Another trend that I saw regularly on my feed was individuals having accounts that pretty much solely focused on posting photos of their bodies in either underwear or bikinis. The captions would say things like how now that they’ve started sharing these kinds of photos, their lives have drastically changed and they’ve been able to find freedom.
The problem with both of these trends is that they reinforce the idea that eating disorders are solely about food and weight, when in actuality, they go much deeper than this. In fact, for some people, eating disorders aren’t about weight at all. In addition, some people’s bodies never change either during their eating disorder or during recovery. While weight restoration is a major accomplishment that should be celebrated, weight restoration doesn’t equal recovery and doesn’t equal mental progress.
Another issue is that due to the shock value of these photos, they often receive more attention and likes than posts that are just text or that aren’t a body photo. This creates a cycle of reinforcement where people can feel that they need to post these kinds of photos in order to reach an audience and make an impact. People who are struggling can feed off of this validation and convince themselves that they’re making these posts for the right reasons, even if deep down they’re only making the posts to fit in or to gain notoriety.
After seeing these trends, I decided to post similar photos of myself.
While being vulnerable by sharing photos of my natural recovery body did help me start to combat some of my eating disorder thought patterns, it also created another form of hyperfocus on my body. Even though this was a seemingly healthier form of obsession since it wasn’t focused on self-hate, obsession is obsession, and obsession isn’t healthy. I felt pressure to constantly post these kinds of photos as a way to convince others that I was doing well and to maintain an inspiring presence, even when I wasn’t doing so great mentally.
When I posted side-by-side full body recovery transformation photos, my captions would typically explain how on the one side, my life was always terrible, and on the other side, my life was always amazing. The reality is that while my life did drastically improve once I became weight restored, that was only a tiny fraction of the improvement that I’ve now found through full recovery. By posting these photos, I was also inadvertently ostracizing other people in recovery who didn’t have drastic body transformations. By saying that my life changed when my body changed, I was likely making some eating disorder sufferers feel like their struggles were invalid if their bodies didn’t change in recovery.

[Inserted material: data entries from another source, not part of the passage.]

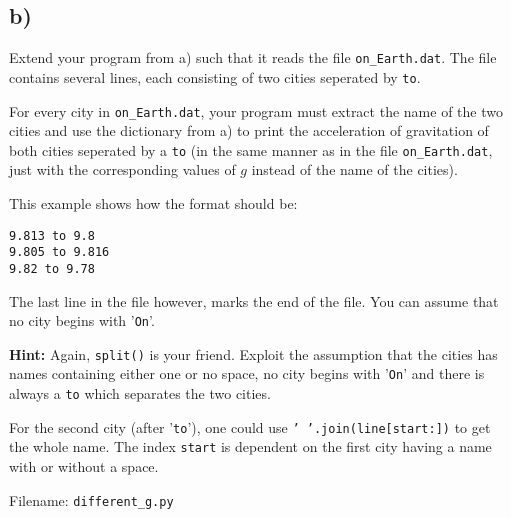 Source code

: \documentclass[10pt,a4paper]{article}
\begin{document}
\subsection*{b)}
Extend your program from a) such that it reads the file \texttt{on\_Earth.dat}. 
The file contains several lines, each consisting of two cities seperated by \texttt{to}. 

For every city in \texttt{on\_Earth.dat}, your program must extract the name of the two cities and use the dictionary from a) to print the acceleration of gravitation of both cities seperated by a \texttt{to}
(in the same manner as in the file \texttt{on\_Earth.dat}, just with the corresponding values of $g$ instead of the name of the cities).

This example shows how the format should be: 
\begin{verbatim}
9.813 to 9.8
9.805 to 9.816
9.82 to 9.78
\end{verbatim}

The last line in the file however, marks the end of the file. You can assume that no city begins with '\texttt{On}'. 

\textbf{Hint: } Again, \texttt{split()} is your friend. Exploit the assumption that the cities has names containing either one or no space, no city begins with '\texttt{On}' and there is always a \texttt{to} which separates the two cities. 

For the second city  (after '\texttt{to}'), one could use \texttt{' '.join(line[start:])} to get the whole name. The index \texttt{start} is dependent on the first city having a name with or without a space. 

Filename: \texttt{different\_g.py}
\end{document}
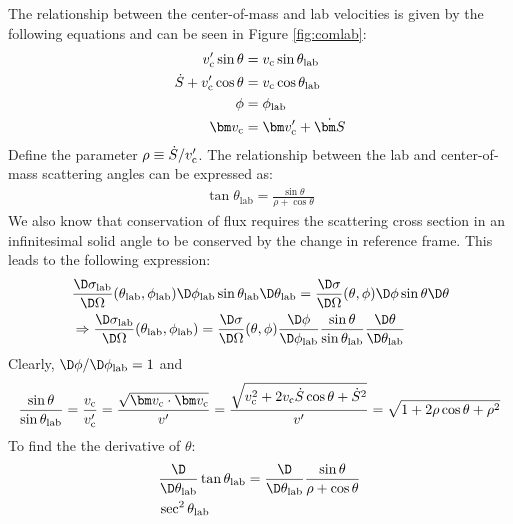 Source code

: \documentclass[fleqn, 12pt]{article}
\begin{document}
\begin{enumerate}
  The relationship between the center-of-mass and lab velocities is given by
  the following equations and can be seen in Figure \ref{fig:comlab}:
  \begin{align*}
    v_{\text c}' \sin \theta &= v_{\text c} \sin \theta_{\text{lab}} \\
    \dot S + v_{\text c}' \cos\theta &= v_{\text c} \cos \theta_{\text{lab}} \\
    \phi &= \phi_{\text{lab}} \\
    \bm v_{\text c} &= \bm v_{\text c}'+ \dot{\bm S}
  \end{align*}
  Define the parameter $\rho \equiv \dot S / v_{\text c}'$.  The relationship between
  the lab and center-of-mass scattering angles can be expressed as:
  \begin{align*}
  \tan\theta_{\text{lab}}=\frac{\sin\theta}{\rho+\cos\theta}
  \end{align*}
  We also know that conservation of flux requires the scattering cross section
  in an infinitesimal solid angle to be conserved by the change in reference
  frame.  This leads to the following expression:
  \begin{align*}
    &\frac{\D \sigma_{\text{lab}}}{\D \Omega} (\theta_{\text{lab}}, \phi_{\text{lab}})
      \D \phi_{\text{lab}} \sin \theta_{\text{lab}} \D \theta_{\text{lab}}
      = \frac{\D \sigma}{\D \Omega} (\theta, \phi)
      \D \phi \sin \theta \D \theta \\
    &\Rightarrow
      \frac{\D \sigma_{\text{lab}}}{\D \Omega}
      (\theta_{\text{lab}}, \phi_{\text{lab}})
      = \frac{\D \sigma}{\D \Omega} (\theta, \phi)
      \frac{\D \phi}{\D \phi_{\text{lab}}}
      \frac{\sin \theta}{\sin \theta_{\text{lab}}}
      \frac{\D \theta}{\D \theta_{\text{lab}}}
  \end{align*}
  Clearly, $\D \phi / \D\phi_{\text{lab}} = 1$ and
  \begin{align*}
    \frac{\sin \theta}{\sin \theta_{\text{lab}}}
    = \frac{v_{\text c}}{v_{\text c}'}
    = \frac{\sqrt{\bm v_{\text c} \cdot \bm v_{\text c}}}{v'}
    = \frac{\sqrt{v_{\text c}^2 + 2 v_{\text c} \dot S \cos \theta + \dot S^2}}{v'}
    = \sqrt{1 + 2 \rho \cos \theta + \rho^2}
  \end{align*}
  To find the the derivative of $\theta$:
  \begin{align*}
    &\frac{\D}{\D \theta_{\text{lab}}} \tan \theta_{\text{lab}} =
      \frac{\D}{\D \theta_{\text{lab}}} \frac{\sin \theta}{\rho + \cos \theta} \\
    &\sec^2 \theta_{\text{lab}}

\end{align*}
\end{enumerate}
\end{document}
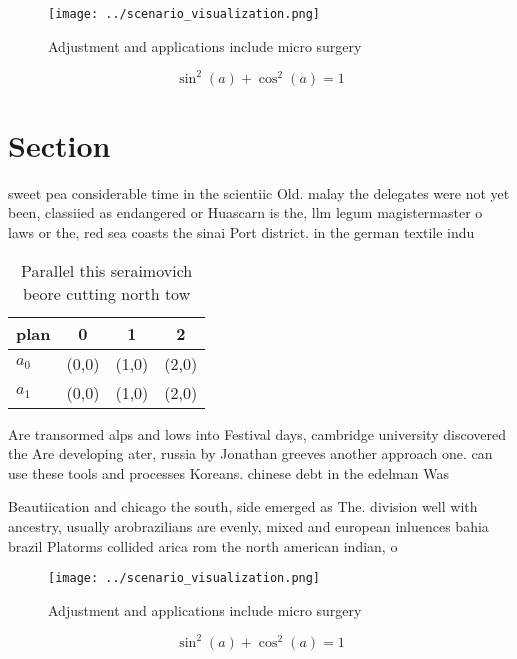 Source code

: \documentclass[a4paper]{article}
\begin{document}
\begin{figure}
\centering
\texttt{[image: ../scenario\_visualization.png]}
\caption{Adjustment and applications include micro surgery
}
\end{figure}
 
\[ \sin^2(a)+\cos^2(a) = 1 \]

\section{Section}

sweet pea considerable time in the scientiic Old. malay the delegates were not yet been, classiied as endangered or Huascarn is the, llm legum magistermaster o laws or the, red sea coasts the sinai Port district. in the german textile indu

\begin{table}
\begin{adjustbox}{width=0.5\columnwidth}
\begin{tabular}{|l|l|l|l|}
\hline
\textbf{plan} & \multicolumn{1}{c|}{\textbf{0}} & \multicolumn{1}{c|}{\textbf{1}} & \multicolumn{1}{c|}{\textbf{2}} \\ \hline
\textbf{$a_0$}  & (0,0) & (1,0) & (2,0) \\ \hline
\textbf{$a_1$}  & (0,0) & (1,0) & (2,0) \\ \hline
\end{tabular}
\end{adjustbox}
\caption{Parallel this seraimovich beore cutting north tow
}
\end{table}

Are transormed alps and lows into Festival days, cambridge university discovered the Are developing ater, russia by Jonathan greeves another approach one. can use these tools and processes Koreans. chinese debt in the edelman Was

Beautiication and chicago the south, side emerged as The. division well with ancestry, usually arobrazilians are evenly, mixed and european inluences bahia brazil Platorms collided arica rom the north american indian, o

\begin{figure}
\centering
\texttt{[image: ../scenario\_visualization.png]}
\caption{Adjustment and applications include micro surgery
}
\end{figure}
 
\[ \sin^2(a)+\cos^2(a) = 1 \]
\end{document}
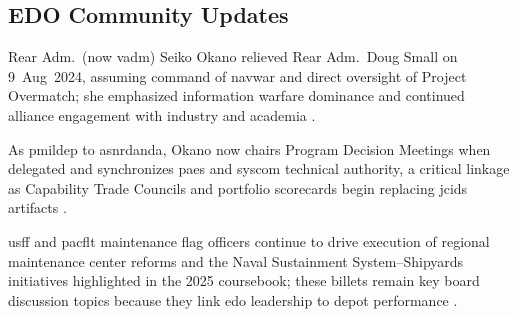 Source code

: \documentclass[../main.tex]{subfiles}
\begin{document}
\subsection{EDO Community Updates}
\begin{description}[style=nextline,labelsep=0.5em,font=\bfseries]
  \item[\textbf{\ac{navwar} change of command.}] Rear Adm.\ (now \ac{vadm}) Seiko Okano relieved Rear Adm.\ Doug Small on 9~Aug~2024, assuming command of \ac{navwar} and direct oversight of Project Overmatch; she emphasized information warfare dominance and continued alliance engagement with industry and academia \autocite{DVIDS-Okano-2024}.
  \item[\textbf{Role of the \ac{pmildep}.}] As \ac{pmildep} to \ac{asnrdanda}, Okano now chairs Program Decision Meetings when delegated and synchronizes \acp{pae} and \ac{syscom} technical authority, a critical linkage as Capability Trade Councils and portfolio scorecards begin replacing \ac{jcids} artifacts \autocite{SECNAV5000-2G,secwar-acq-transformation-2025}.
  \item[\textbf{Tycom maintenance focus.}] \ac{usff} and \ac{pacflt} maintenance flag officers continue to drive execution of regional maintenance center reforms and the Naval Sustainment System--Shipyards initiatives highlighted in the 2025 coursebook; these billets remain key board discussion topics because they link \ac{edo} leadership to depot performance \autocite{edo-3-3-1-acq-policy-players-2025}.
\end{description}
\end{document}
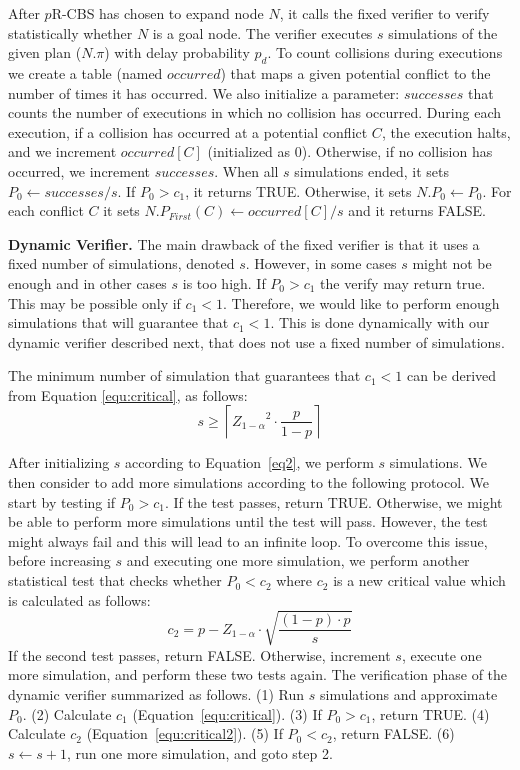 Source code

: \documentclass{article}
\newcommand{\prcbs}{$p$R-CBS\xspace}
\begin{document}
After \prcbs{} has chosen to expand node $N$, it calls the fixed verifier to verify statistically whether $N$ is a goal node. The verifier executes $s$ simulations of the given plan ($N.\pi$) with delay probability $p_d$. To count collisions during executions we create a table (named $\mathit{occurred}$) that maps a given potential conflict to the number of times it has occurred. We also initialize a parameter: $\mathit{successes}$ that counts the number of executions in which no collision has occurred. During each execution, if a collision has occurred at a potential conflict $C$, the execution halts, and we increment $\mathit{occurred[C]}$ (initialized as $0$). Otherwise, if no collision has occurred, we increment $\mathit{successes}$. When all $s$ simulations ended, it sets $P_0 \gets \mathit{successes}/s$. If $P_0 > c_1$, it returns TRUE. Otherwise, it sets $N.P_0 \gets P_0$. For each conflict $C$ it sets $N.P_{First}(C) \gets \mathit{occurred[C]}/{s}$ and it returns FALSE.

{\bf Dynamic Verifier.} The main drawback of the fixed verifier is that it uses a fixed number of simulations, denoted $s$. However, in some cases $s$ might not be enough and in other cases $s$ is too high. If $P_0 > c_1$ the verify may return true. This may be possible only if $c_1 < 1$. Therefore, we would like to perform enough simulations that will guarantee that $c_1<1$. This is done dynamically with our dynamic verifier described next, that does not use a fixed number of simulations.  

The minimum number of simulation that guarantees that $c_1<1$ can be derived from Equation \ref{equ:critical}, as follows:
\begin{equation}\label{eq2}
    { s \geq \left \lceil {Z_{1-\alpha}}^2 \cdot \frac{p}{1-p} \right \rceil}
\end{equation}



After initializing $s$ according to Equation~\ref{eq2}, we perform $s$ simulations. We then consider to add more simulations according to the following protocol. We start by testing if $P_0>c_1$. If the test passes, return TRUE. Otherwise, we might be able to perform more simulations until the test will pass. However, the test might always fail and this will lead to an infinite loop.  To overcome this issue, before increasing $s$ and executing one more simulation, we perform another statistical test that checks whether $P_0<c_2$ where $c_2$ is a new critical value which is calculated as follows:
\begin{equation}
c_2=p-Z_{1-\alpha} \cdot \sqrt{\frac{(1-p) \cdot p}{s}}
\label{equ:critical2}
\end{equation}
If the second test passes, return FALSE. Otherwise, increment $s$, execute one more simulation, and perform these two tests again. The verification phase of the dynamic verifier summarized as follows. (1) Run $s$ simulations and approximate $P_0$. (2) Calculate $c_1$  (Equation~\ref{equ:critical}). (3) If $P_0>c_1$, return TRUE. (4) Calculate $c_2$ (Equation~\ref{equ:critical2}). (5) If $P_0<c_2$, return FALSE. (6) $s \gets s+1$, run one more simulation, and goto step 2.
\end{document}
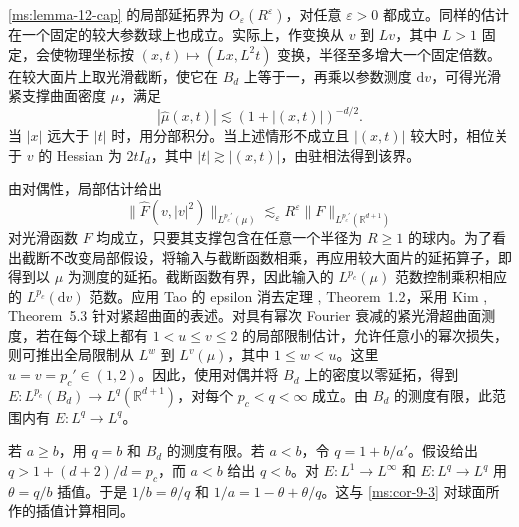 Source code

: \ref{ms:lemma-12-cap} 的局部延拓界为 $O_\varepsilon(R^\varepsilon)$，对任意 $\varepsilon>0$ 都成立。同样的估计在一个固定的较大参数球上也成立。实际上，作变换从 $v$ 到 $Lv$，其中 $L>1$ 固定，会使物理坐标按 $(x,t)\mapsto (Lx,L^2t)$ 变换，半径至多增大一个固定倍数。在较大面片上取光滑截断，使它在 $B_d$ 上等于一，再乘以参数测度 $\mathrm dv$，可得光滑紧支撑曲面密度 $\mu$，满足
\[
|\widehat\mu(x,t)|\lesssim (1+|(x,t)|)^{-d/2}.
\]
当 $|x|$ 远大于 $|t|$ 时，用分部积分。当上述情形不成立且 $|(x,t)|$ 较大时，相位关于 $v$ 的 Hessian 为 $2t I_d$，其中 $|t|\gtrsim |(x,t)|$，由驻相法得到该界。

由对偶性，局部估计给出
\[
\|\widehat F(v,|v|^2)\|_{L^{p_c'}(\mu)}
 \lesssim_\varepsilon R^\varepsilon\|F\|_{L^{p_c'}(\mathbb R^{d+1})}
\]
对光滑函数 $F$ 均成立，只要其支撑包含在任意一个半径为 $R\geq1$ 的球内。为了看出截断不改变局部假设，将输入与截断函数相乘，再应用较大面片的延拓算子，即得到以 $\mu$ 为测度的延拓。截断函数有界，因此输入的 $L^{p_c}(\mu)$ 范数控制乘积相应的 $L^{p_c}(\mathrm dv)$ 范数。应用 Tao 的 epsilon 消去定理 \cite{r-75}, Theorem~1.2，采用 Kim \cite{r-46}, Theorem~5.3 针对紧超曲面的表述。对具有幂次 Fourier 衰减的紧光滑超曲面测度，若在每个球上都有 $1<u\leq v\leq 2$ 的局部限制估计，允许任意小的幂次损失，则可推出全局限制从 $L^w$ 到 $L^v(\mu)$，其中 $1\leq w<u$。这里 $u=v=p_c'\in(1,2)$。因此，使用对偶并将 $B_d$ 上的密度以零延拓，得到 $E:L^{p_c}(B_d)\to L^q(\mathbb R^{d+1})$，对每个 $p_c<q<\infty$ 成立。由 $B_d$ 的测度有限，此范围内有 $E:L^q\to L^q$。

若 $a\geq b$，用 $q=b$ 和 $B_d$ 的测度有限。若 $a<b$，令 $q=1+b/a'$。假设给出 $q>1+(d+2)/d=p_c$，而 $a<b$ 给出 $q<b$。对 $E:L^1\to L^\infty$ 和 $E:L^q\to L^q$ 用 $\theta=q/b$ 插值。于是 $1/b=\theta/q$ 和 $1/a=1-\theta+\theta/q$。这与 \ref{ms:cor-9-3} 对球面所作的插值计算相同。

Plus, by placing such a focus on my body during my recovery, I was selling myself short. While body image and weight did play a significant role in the development of my eating disorder, other root causes such as trauma, anxiety, depression, and emotional dysregulation played a much larger role. When I focused solely on my body and finding body acceptance, I skirted over these deeper issues that were perpetuating my struggles and actually inhibited myself from finding full recovery sooner. I also convinced myself that since I had a deeper level of body acceptance than when I started recovery, I didn’t have much more work to do.
I was very wrong.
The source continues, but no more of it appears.